[Start of Attachment]

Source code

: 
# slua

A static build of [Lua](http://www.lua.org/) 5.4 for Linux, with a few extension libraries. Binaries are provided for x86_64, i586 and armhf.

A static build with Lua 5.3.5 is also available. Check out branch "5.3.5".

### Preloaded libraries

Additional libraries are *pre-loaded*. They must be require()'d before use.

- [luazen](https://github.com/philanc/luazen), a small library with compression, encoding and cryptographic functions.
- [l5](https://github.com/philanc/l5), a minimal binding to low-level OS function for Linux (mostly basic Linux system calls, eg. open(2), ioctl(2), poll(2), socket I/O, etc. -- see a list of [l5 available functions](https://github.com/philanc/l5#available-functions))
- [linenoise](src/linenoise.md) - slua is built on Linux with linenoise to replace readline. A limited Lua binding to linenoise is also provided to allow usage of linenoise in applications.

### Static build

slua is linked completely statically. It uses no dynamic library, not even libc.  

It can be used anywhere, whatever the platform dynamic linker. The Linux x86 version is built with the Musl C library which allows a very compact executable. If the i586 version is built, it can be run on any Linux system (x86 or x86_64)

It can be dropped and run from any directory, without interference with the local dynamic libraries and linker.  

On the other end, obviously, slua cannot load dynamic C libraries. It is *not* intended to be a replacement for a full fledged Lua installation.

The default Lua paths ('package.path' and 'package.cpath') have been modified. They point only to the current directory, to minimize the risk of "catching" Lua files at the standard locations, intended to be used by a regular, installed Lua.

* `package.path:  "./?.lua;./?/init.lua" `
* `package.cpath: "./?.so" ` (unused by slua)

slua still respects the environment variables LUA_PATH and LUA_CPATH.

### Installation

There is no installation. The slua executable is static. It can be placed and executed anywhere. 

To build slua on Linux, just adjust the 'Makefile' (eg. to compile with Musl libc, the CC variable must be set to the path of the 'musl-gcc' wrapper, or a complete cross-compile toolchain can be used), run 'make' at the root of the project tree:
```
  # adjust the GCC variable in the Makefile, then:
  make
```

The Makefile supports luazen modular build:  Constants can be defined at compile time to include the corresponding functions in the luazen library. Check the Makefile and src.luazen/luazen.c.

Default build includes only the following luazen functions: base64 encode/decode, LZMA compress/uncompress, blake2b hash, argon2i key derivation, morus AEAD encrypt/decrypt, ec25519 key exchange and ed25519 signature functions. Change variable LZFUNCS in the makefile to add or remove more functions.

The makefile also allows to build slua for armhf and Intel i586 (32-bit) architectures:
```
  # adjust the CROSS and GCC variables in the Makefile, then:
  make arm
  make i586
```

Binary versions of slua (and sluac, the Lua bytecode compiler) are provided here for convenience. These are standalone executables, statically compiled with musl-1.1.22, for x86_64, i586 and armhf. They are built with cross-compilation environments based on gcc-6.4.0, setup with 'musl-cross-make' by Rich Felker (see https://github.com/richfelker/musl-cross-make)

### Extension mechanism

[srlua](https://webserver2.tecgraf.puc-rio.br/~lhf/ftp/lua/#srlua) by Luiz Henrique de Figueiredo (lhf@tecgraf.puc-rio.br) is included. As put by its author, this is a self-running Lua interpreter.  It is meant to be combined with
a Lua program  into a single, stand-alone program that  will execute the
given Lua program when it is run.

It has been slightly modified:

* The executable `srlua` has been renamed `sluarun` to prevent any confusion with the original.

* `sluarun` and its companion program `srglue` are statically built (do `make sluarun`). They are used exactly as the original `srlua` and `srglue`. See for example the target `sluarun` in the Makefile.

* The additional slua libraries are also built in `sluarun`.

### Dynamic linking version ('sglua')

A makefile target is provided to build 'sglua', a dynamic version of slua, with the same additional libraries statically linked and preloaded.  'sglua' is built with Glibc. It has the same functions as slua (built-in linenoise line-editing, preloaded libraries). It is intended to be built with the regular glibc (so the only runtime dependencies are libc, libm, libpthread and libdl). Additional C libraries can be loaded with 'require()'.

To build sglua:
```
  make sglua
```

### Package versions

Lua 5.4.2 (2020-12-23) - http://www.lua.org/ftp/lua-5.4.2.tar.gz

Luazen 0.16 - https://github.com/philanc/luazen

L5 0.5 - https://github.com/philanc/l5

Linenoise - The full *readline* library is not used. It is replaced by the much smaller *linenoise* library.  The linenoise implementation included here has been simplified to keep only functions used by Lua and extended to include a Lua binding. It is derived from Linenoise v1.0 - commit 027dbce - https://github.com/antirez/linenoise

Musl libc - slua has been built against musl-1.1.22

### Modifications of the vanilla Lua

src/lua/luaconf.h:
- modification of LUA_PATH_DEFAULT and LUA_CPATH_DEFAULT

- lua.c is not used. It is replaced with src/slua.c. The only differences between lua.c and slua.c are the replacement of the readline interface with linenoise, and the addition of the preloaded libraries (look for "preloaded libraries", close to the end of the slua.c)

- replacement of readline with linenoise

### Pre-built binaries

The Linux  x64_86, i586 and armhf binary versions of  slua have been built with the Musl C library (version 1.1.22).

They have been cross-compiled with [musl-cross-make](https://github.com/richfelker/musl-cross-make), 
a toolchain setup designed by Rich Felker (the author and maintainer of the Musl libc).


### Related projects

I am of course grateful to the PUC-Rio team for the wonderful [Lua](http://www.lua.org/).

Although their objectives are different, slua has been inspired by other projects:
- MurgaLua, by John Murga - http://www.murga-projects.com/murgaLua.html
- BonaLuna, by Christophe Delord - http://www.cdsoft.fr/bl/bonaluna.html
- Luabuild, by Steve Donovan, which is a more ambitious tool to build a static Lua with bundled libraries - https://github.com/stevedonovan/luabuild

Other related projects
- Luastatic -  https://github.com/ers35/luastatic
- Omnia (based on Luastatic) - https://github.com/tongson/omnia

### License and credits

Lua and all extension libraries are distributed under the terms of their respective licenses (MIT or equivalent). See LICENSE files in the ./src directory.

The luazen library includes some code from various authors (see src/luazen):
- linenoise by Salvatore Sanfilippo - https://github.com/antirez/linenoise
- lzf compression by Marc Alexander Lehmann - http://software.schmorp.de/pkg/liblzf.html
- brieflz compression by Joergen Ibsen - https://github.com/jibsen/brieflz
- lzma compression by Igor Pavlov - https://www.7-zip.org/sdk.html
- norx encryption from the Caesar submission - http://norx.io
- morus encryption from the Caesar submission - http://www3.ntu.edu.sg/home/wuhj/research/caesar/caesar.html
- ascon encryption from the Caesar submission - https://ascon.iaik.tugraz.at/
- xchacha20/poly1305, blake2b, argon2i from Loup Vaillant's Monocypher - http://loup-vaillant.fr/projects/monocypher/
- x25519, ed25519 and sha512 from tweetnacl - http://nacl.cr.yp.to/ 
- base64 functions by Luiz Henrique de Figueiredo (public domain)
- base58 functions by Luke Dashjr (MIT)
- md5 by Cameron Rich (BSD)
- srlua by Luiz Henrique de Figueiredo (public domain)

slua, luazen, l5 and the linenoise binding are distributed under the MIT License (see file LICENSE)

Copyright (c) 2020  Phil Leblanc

[End of Attachment]

**Your assignment**
Find where "- brieflz compression" occurs in the data, and please write out that line through the last line exactly, with nothing else.

**Your solution**
- brieflz compression by Joergen Ibsen - https://github.com/jibsen/brieflz
- lzma compression by Igor Pavlov - https://www.7-zip.org/sdk.html
- norx encryption from the Caesar submission - http://norx.io
- morus encryption from the Caesar submission - http://www3.ntu.edu.sg/home/wuhj/research/caesar/caesar.html
- ascon encryption from the Caesar submission - https://ascon.iaik.tugraz.at/
- xchacha20/poly1305, blake2b, argon2i from Loup Vaillant's Monocypher - http://loup-vaillant.fr/projects/monocypher/
- x25519, ed25519 and sha512 from tweetnacl - http://nacl.cr.yp.to/ 
- base64 functions by Luiz Henrique de Figueiredo (public domain)
- base58 functions by Luke Dashjr (MIT)
- md5 by Cameron Rich (BSD)
- srlua by Luiz Henrique de Figueiredo (public domain)

slua, luazen, l5 and the linenoise binding are distributed under the MIT License (see file LICENSE)

Copyright (c) 2020  Phil Leblanc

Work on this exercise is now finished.